» **Task description**
Show all lines from the listing below that contain "production".

# # # # #

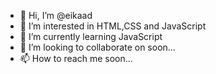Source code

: - 👋 Hi, I’m @eikaad
- 👀 I’m interested in HTML,CSS and JavaScript 
- 🌱 I’m currently learning JavaScript 
- 💞️ I’m looking to collaborate on soon...
- 📫 How to reach me soon...

<!---
eikaad/eikaad is a ✨ special ✨ repository because its `README.md` (this file) appears on your GitHub profile.
You can click the Preview link to take a look at your changes.
--->
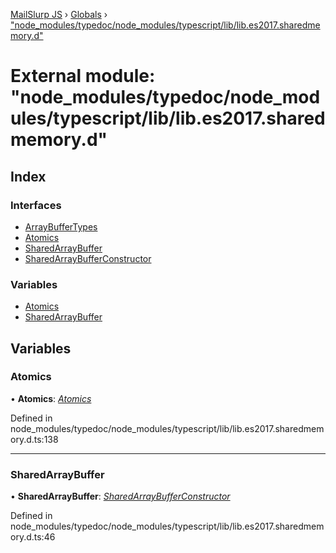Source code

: [MailSlurp JS](../README.md) › [Globals](../globals.md) › ["node_modules/typedoc/node_modules/typescript/lib/lib.es2017.sharedmemory.d"](_node_modules_typedoc_node_modules_typescript_lib_lib_es2017_sharedmemory_d_.md)

# External module: "node_modules/typedoc/node_modules/typescript/lib/lib.es2017.sharedmemory.d"

## Index

### Interfaces

* [ArrayBufferTypes](../interfaces/_node_modules_typedoc_node_modules_typescript_lib_lib_es2017_sharedmemory_d_.arraybuffertypes.md)
* [Atomics](../interfaces/_node_modules_typedoc_node_modules_typescript_lib_lib_es2017_sharedmemory_d_.atomics.md)
* [SharedArrayBuffer](../interfaces/_node_modules_typedoc_node_modules_typescript_lib_lib_es2017_sharedmemory_d_.sharedarraybuffer.md)
* [SharedArrayBufferConstructor](../interfaces/_node_modules_typedoc_node_modules_typescript_lib_lib_es2017_sharedmemory_d_.sharedarraybufferconstructor.md)

### Variables

* [Atomics](_node_modules_typedoc_node_modules_typescript_lib_lib_es2017_sharedmemory_d_.md#atomics)
* [SharedArrayBuffer](_node_modules_typedoc_node_modules_typescript_lib_lib_es2017_sharedmemory_d_.md#sharedarraybuffer)

## Variables

###  Atomics

• **Atomics**: *[Atomics](../interfaces/_node_modules_typedoc_node_modules_typescript_lib_lib_es2017_sharedmemory_d_.atomics.md)*

Defined in node_modules/typedoc/node_modules/typescript/lib/lib.es2017.sharedmemory.d.ts:138

___

###  SharedArrayBuffer

• **SharedArrayBuffer**: *[SharedArrayBufferConstructor](../interfaces/_node_modules_typedoc_node_modules_typescript_lib_lib_es2017_sharedmemory_d_.sharedarraybufferconstructor.md)*

Defined in node_modules/typedoc/node_modules/typescript/lib/lib.es2017.sharedmemory.d.ts:46
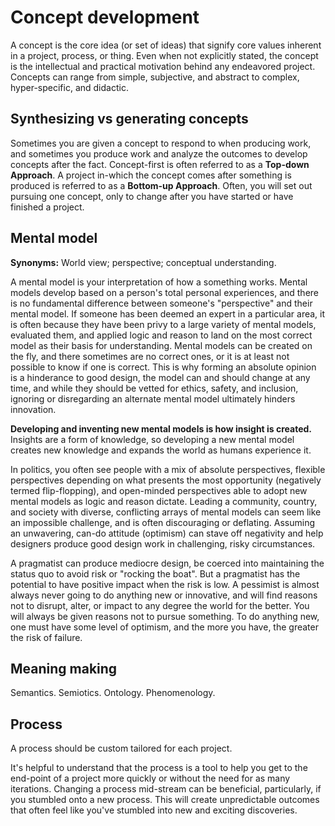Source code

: # Concept development

A concept is the core idea \(or set of ideas\) that signify core values inherent in a project, process, or thing. Even when not explicitly stated, the concept is the intellectual and practical motivation behind any endeavored project. Concepts can range from simple, subjective, and abstract to complex, hyper-specific, and didactic.

## Synthesizing vs generating concepts

Sometimes you are given a concept to respond to when producing work, and sometimes you produce work and analyze the outcomes to develop concepts after the fact. Concept-first is often referred to as a **Top-down Approach**. A project in-which the concept comes after something is produced is referred to as a **Bottom-up Approach**. Often, you will set out pursuing one concept, only to change after you have started or have finished a project.

## Mental model

**Synonyms:** World view; perspective; conceptual understanding.

A mental model is your interpretation of how a something works. Mental models develop based on a person's total personal experiences, and there is no fundamental difference between someone's "perspective" and their mental model. If someone has been deemed an expert in a particular area, it is often because they have been privy to a large variety of mental models, evaluated them, and applied logic and reason to land on the most correct model as their basis for understanding. Mental models can be created on the fly, and there sometimes are no correct ones, or it is at least not possible to know if one is correct. This is why forming an absolute opinion is a hinderance to good design, the model can and should change at any time, and while they should be vetted for ethics, safety, and inclusion, ignoring or disregarding an alternate mental model ultimately hinders innovation.

**Developing and inventing new mental models is how insight is created.** Insights are a form of knowledge, so developing a new mental model creates new knowledge and expands the world as humans experience it. 

In politics, you often see people with a mix of absolute perspectives, flexible perspectives depending on what presents the most opportunity \(negatively termed flip-flopping\), and open-minded perspectives able to adopt new mental models as logic and reason dictate. Leading a community, country, and society with diverse, conflicting arrays of mental models can seem like an impossible challenge, and is often discouraging or deflating. Assuming an unwavering, can-do attitude (optimism) can stave off negativity and help designers produce good design work in challenging, risky circumstances.

A pragmatist can produce mediocre design, be coerced into maintaining the status quo to avoid risk or "rocking the boat". But a pragmatist has the potential to have positive impact when the risk is low. A pessimist is almost always never going to do anything new or innovative, and will find reasons not to disrupt, alter, or impact to any degree the world for the better. You will always be given reasons not to pursue something. To do anything new, one must have some level of optimism, and the more you have, the greater the risk of failure.

## Meaning making

Semantics. Semiotics. Ontology. Phenomenology.

## Process

A process should be custom tailored for each project.

It's helpful to understand that the process is a tool to help you get to the end-point of a project more quickly or without the need for as many iterations. Changing a process mid-stream can be beneficial, particularly, if you stumbled onto a new process. This will create unpredictable outcomes that often feel like you've stumbled into new and exciting discoveries.


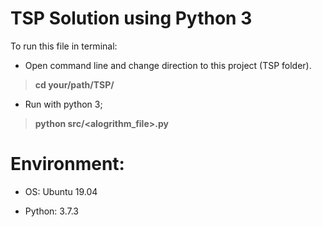 # TSP Solution using Python 3

To run this file in terminal:

  -   Open command line and change direction to this project (TSP folder).

  > **cd your/path/TSP/**

  -   Run with python 3;

  > **python  src/<alogrithm_file>.py**

# Environment:

  - OS: Ubuntu 19.04

  - Python: 3.7.3
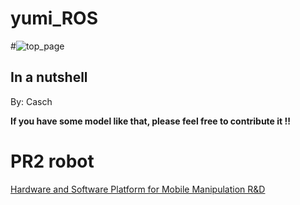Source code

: # yumi_ROS

#![top_page](/image/1.png)


## In a nutshell 


By: Casch


**If you have some model like that, please feel free to contribute it !!**
# PR2 robot
[Hardware and Software Platform for Mobile Manipulation R&D](http://www.willowgarage.com/pages/pr2/overview)

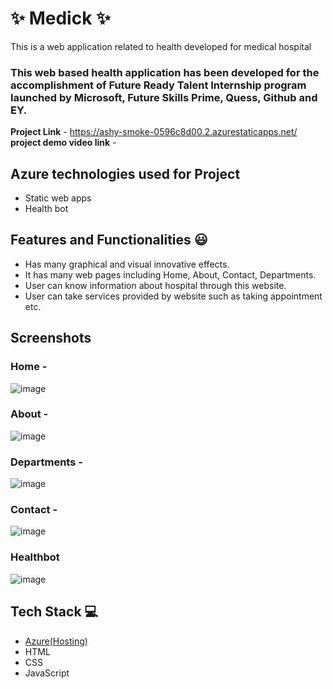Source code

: # ✨ Medick ✨

This is a web application related to health developed for medical hospital

### This web based health application has been developed for the accomplishment of Future Ready Talent Internship program launched by Microsoft, Future Skills Prime, Quess, Github and EY.


**Project Link** - https://ashy-smoke-0596c8d00.2.azurestaticapps.net/
**project demo video link** - 

## Azure technologies used for Project

- Static web apps
- Health bot

## Features and Functionalities 😃

- Has many graphical and visual innovative effects.
- It has many web pages including Home, About, Contact, Departments.
- User can know information about hospital through this website.
- User can take services provided by website such as taking appointment etc.

## Screenshots

### Home -

![image](https://user-images.githubusercontent.com/118153235/203090500-a6a15a0c-8ad7-4365-9b74-9664f91a6a69.png)

### About -

![image](https://user-images.githubusercontent.com/118153235/203091070-a05a693d-4c72-4846-8bc5-2f5cf3af52d1.png)

### Departments -

![image](https://user-images.githubusercontent.com/118153235/203093600-196b65f5-a9b8-4a2f-aa0f-c834a814e9fe.png)

### Contact -

![image](https://user-images.githubusercontent.com/118153235/203094147-50206e51-8a5c-4466-87b5-04b65aee7324.png)

### Healthbot

![image](https://user-images.githubusercontent.com/118153235/203094485-76ed7f06-29bb-476a-b462-239f00231f1a.png)


## Tech Stack 💻

- [Azure(Hosting)](https://azure.microsoft.com/en-in/features/azure-portal/)
- HTML
- CSS
- JavaScript

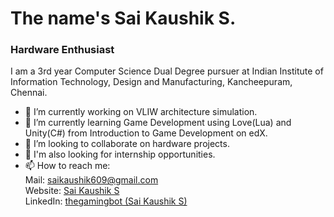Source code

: # The name's Sai Kaushik S.
### Hardware Enthusiast
I am a 3rd year Computer Science Dual Degree pursuer at Indian Institute of Information Technology, Design and Manufacturing, Kancheepuram, Chennai. 

- 🔭 I’m currently working on VLIW architecture simulation.
- 🌱 I’m currently learning Game Development using Love(Lua) and Unity(C#) from Introduction to Game Development on edX.
- 👯 I’m looking to collaborate on hardware projects.
- 👯 I'm also looking for internship opportunities.
- 📫 How to reach me: \
    Mail: [saikaushik609@gmail.com](mailto:saikaushik609@gmail.com) \
    Website: [Sai Kaushik S](https://thegamingbot.github.io/thegamingbot/) \
    LinkedIn: [thegamingbot (Sai Kaushik S)](https://www.linkedin.com/in/kihsuakias/)

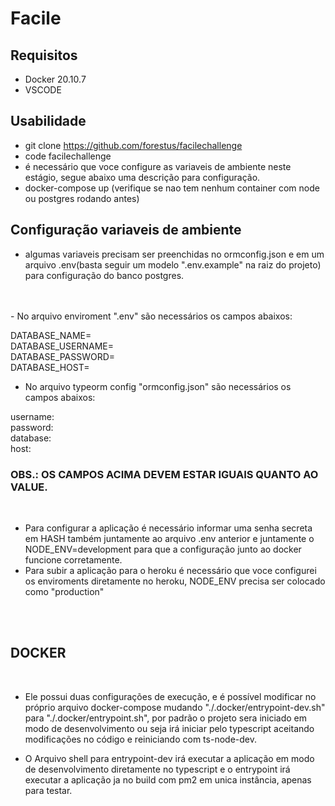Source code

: # Facile

## Requisitos
 - Docker 20.10.7 
 - VSCODE

## Usabilidade

- git clone https://github.com/forestus/facilechallenge
- code facilechallenge
- é necessário que voce configure as variaveis de ambiente neste estágio, segue abaixo uma descrição para configuração.
- docker-compose up (verifique se nao tem nenhum container com node ou postgres rodando antes)

## Configuração variaveis de ambiente

 - algumas variaveis precisam ser preenchidas no ormconfig.json e em um arquivo .env(basta seguir um modelo ".env.example" na raiz do projeto) para configuração do banco postgres.
</br>
</br>
 - No arquivo enviroment ".env" são necessários os campos abaixos: </br>

DATABASE_NAME= </br>
DATABASE_USERNAME= </br>
DATABASE_PASSWORD= </br>
DATABASE_HOST= </br>

 - No arquivo typeorm config "ormconfig.json" são necessários os campos abaixos: </br>

username: </br>
password: </br>
database: </br>
host: </br>

### OBS.: OS CAMPOS ACIMA DEVEM ESTAR IGUAIS QUANTO AO VALUE.
</br>

 - Para configurar a aplicação é necessário informar uma senha secreta em HASH também juntamente ao arquivo .env anterior e juntamente o NODE_ENV=development para que a configuração junto ao docker funcione corretamente.
 - Para subir a aplicação para o heroku é necessário que voce configurei os enviroments diretamente no heroku, NODE_ENV precisa ser colocado como "production"
</br>
</br>

## DOCKER
</br>

 - Ele possui duas configurações de execução, e é possível modificar no próprio arquivo docker-compose mudando "./.docker/entrypoint-dev.sh" para  "./.docker/entrypoint.sh", por padrão o projeto sera iniciado em modo de desenvolvimento ou seja irá iniciar pelo typescript aceitando modificações no código e reiniciando com ts-node-dev.


 - O Arquivo shell para entrypoint-dev irá executar a aplicação em modo de desenvolvimento diretamente no typescript e o entrypoint irá executar a aplicação ja no build com pm2 em unica instância, apenas para testar.
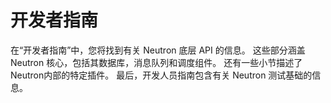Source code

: # 开发者指南

在“开发者指南”中，您将找到有关 Neutron 底层 API 的信息。 这些部分涵盖 Neutron 核心，包括其数据库，消息队列和调度组件。 还有一些小节描述了Neutron内部的特定插件。 最后，开发人员指南包含有关 Neutron 测试基础的信息。



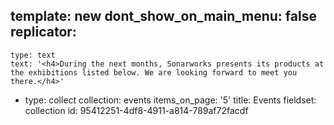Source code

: template: new
dont_show_on_main_menu: false
replicator:
  -
    type: text
    text: '<h4>During the next months, Sonarworks presents its products at the exhibitions listed below. We are looking forward to meet you there.</h4>'
  -
    type: collect
    collection: events
    items_on_page: '5'
title: Events
fieldset: collection
id: 95412251-4df8-4911-a814-789af72facdf
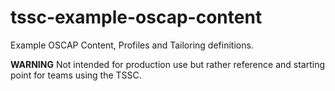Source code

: # tssc-example-oscap-content
Example OSCAP Content, Profiles and Tailoring definitions.

**WARNING** Not intended for production use but rather reference and starting point for teams using the TSSC.
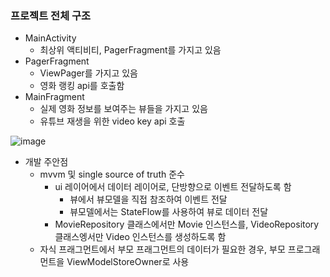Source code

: ### 프로젝트 전체 구조
- MainActivity
  - 최상위 액티비티, PagerFragment를 가지고 있음
- PagerFragment
  - ViewPager를 가지고 있음
  - 영화 랭킹 api를 호출함
- MainFragment
  - 실제 영화 정보를 보여주는 뷰들을 가지고 있음
  - 유튜브 재생을 위한 video key api 호출

![image](https://github.com/user-attachments/assets/612649af-5bc5-4d1f-a08c-0a084d28af7e)

- 개발 주안점
  - mvvm 및 single source of truth 준수
    - ui 레이어에서 데이터 레이어로, 단방향으로 이벤트 전달하도록 함
      - 뷰에서 뷰모델을 직접 참조하여 이벤트 전달
      - 뷰모델에서는 StateFlow를 사용하여 뷰로 데이터 전달
    - MovieRepository 클래스에서만 Movie 인스턴스를, VideoRepository 클래스엥서만 Video 인스턴스를 생성하도록 함
  - 자식 프래그먼트에서 부모 프래그먼트의 데이터가 필요한 경우, 부모 프로그래먼트을 ViewModelStoreOwner로 사용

# # # # #

» **Output of the task**
 - Para subir a aplicação para o heroku é necessário que voce configurei os enviroments diretamente no heroku, NODE_ENV precisa ser colocado como "production"
**WARNING** Not intended for production use but rather reference and starting point for teams using the TSSC.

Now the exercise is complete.